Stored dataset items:
^^^^^^^^^^^^^^^^

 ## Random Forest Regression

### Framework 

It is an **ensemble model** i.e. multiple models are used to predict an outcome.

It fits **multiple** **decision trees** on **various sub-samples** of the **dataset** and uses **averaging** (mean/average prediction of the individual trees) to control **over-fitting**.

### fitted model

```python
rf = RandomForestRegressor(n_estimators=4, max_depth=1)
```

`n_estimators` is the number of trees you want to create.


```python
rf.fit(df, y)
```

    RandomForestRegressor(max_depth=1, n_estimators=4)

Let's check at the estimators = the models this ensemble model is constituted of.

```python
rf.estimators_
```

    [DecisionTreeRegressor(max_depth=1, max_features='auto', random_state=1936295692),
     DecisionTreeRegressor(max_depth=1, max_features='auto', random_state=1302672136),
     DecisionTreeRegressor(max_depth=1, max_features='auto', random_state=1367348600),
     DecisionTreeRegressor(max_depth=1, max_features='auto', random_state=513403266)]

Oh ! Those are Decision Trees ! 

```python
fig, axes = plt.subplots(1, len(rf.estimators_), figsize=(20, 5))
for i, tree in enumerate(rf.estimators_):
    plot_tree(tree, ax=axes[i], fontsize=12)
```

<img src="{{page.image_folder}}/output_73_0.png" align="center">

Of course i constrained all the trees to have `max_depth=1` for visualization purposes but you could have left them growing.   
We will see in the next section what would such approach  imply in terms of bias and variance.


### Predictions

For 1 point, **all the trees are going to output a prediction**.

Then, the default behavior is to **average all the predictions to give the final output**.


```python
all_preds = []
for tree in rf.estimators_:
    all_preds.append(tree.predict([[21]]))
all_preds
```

^^^^^^^^^^^^^^^^

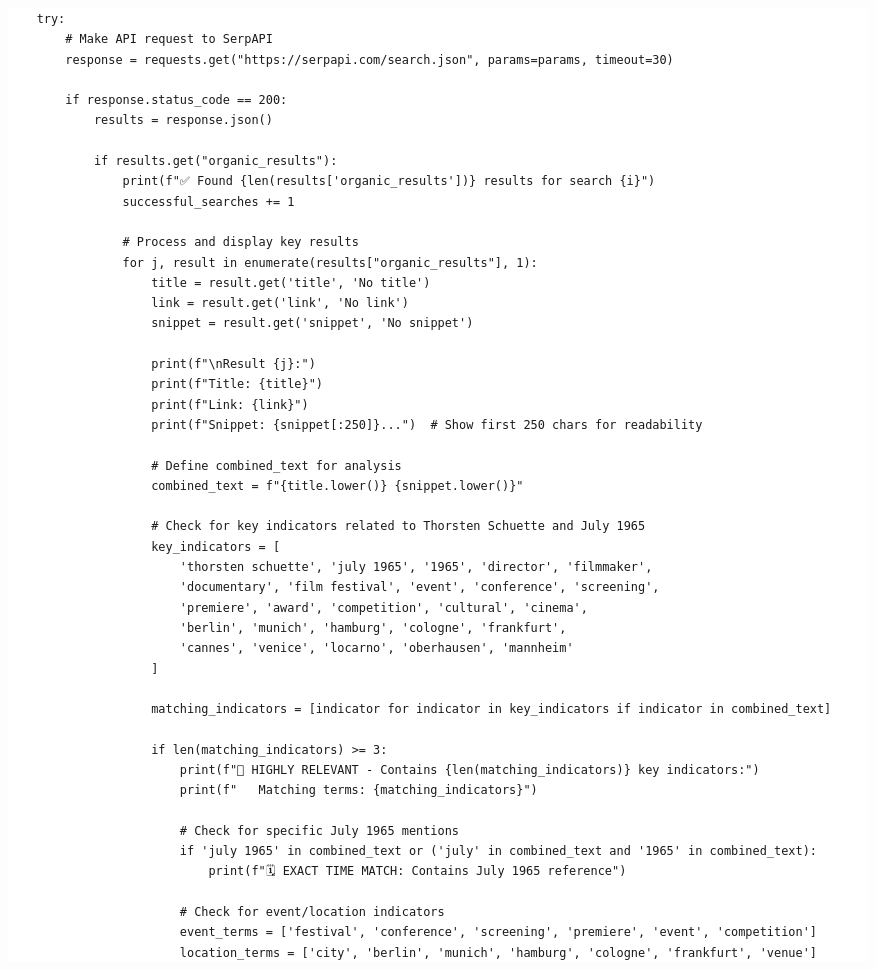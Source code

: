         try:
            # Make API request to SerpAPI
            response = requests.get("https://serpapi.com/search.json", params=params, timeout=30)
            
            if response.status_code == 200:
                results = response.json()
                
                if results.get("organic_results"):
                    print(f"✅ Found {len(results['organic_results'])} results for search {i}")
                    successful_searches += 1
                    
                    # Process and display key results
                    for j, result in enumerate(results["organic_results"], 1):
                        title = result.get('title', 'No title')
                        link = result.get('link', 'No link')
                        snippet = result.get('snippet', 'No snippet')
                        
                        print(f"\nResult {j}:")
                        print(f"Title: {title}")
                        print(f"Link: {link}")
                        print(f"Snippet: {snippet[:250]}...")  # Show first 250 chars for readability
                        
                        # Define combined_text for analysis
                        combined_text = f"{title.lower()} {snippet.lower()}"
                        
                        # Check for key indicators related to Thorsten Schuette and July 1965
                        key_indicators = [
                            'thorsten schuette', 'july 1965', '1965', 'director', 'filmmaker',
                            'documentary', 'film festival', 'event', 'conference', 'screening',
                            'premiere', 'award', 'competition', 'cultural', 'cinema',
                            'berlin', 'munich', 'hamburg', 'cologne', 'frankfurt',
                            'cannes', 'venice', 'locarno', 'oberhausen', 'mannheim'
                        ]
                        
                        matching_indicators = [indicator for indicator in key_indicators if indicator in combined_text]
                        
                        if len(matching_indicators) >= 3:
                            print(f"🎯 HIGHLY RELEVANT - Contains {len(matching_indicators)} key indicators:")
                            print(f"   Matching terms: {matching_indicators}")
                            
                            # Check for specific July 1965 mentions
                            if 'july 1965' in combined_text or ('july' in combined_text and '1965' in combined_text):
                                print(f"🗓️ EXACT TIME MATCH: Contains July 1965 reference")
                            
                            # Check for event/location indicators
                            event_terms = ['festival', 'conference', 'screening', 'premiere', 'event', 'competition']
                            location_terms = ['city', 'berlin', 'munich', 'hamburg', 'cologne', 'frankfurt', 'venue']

^^^^^^^^^^^^^^^^

▶ [Assignment]
All lines above that contain the word "enumerate" are to be copied.

▶ [Exercise response]
for i, tree in enumerate(rf.estimators_):
                    for j, result in enumerate(results["organic_results"], 1):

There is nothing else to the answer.